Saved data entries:
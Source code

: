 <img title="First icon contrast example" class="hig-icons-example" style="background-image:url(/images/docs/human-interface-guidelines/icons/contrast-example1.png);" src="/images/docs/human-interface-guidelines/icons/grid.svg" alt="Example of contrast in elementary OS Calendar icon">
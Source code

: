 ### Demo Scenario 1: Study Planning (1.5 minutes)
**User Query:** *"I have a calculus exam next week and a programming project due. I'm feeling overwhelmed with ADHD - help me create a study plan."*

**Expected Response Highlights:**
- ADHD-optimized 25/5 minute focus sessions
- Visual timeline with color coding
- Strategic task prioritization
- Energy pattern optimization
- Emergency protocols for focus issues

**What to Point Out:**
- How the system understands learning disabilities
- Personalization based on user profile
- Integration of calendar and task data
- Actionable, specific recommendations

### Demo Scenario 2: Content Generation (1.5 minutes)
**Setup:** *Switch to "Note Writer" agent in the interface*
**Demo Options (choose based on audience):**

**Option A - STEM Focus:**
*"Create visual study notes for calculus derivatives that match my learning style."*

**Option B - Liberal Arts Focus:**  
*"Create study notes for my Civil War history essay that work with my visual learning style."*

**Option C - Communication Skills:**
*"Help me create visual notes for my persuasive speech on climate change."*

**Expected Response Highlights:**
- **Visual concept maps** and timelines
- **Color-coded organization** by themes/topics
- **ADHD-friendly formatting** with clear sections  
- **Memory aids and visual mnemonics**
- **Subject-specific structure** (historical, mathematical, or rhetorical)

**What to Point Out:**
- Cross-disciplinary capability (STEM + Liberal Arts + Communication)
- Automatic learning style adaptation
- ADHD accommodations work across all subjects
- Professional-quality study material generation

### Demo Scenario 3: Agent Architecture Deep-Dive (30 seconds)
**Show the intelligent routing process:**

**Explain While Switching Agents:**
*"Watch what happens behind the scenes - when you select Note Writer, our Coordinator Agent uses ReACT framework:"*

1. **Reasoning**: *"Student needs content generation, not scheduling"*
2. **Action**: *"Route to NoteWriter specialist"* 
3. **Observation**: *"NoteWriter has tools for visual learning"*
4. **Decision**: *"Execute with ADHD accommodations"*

• Work to be completed: Only lines that contain the string "Scenario" count; pick each one out of the records and copy it.

• Task output:
: ### Demo Scenario 1: Study Planning (1.5 minutes)
### Demo Scenario 2: Content Generation (1.5 minutes)
### Demo Scenario 3: Agent Architecture Deep-Dive (30 seconds)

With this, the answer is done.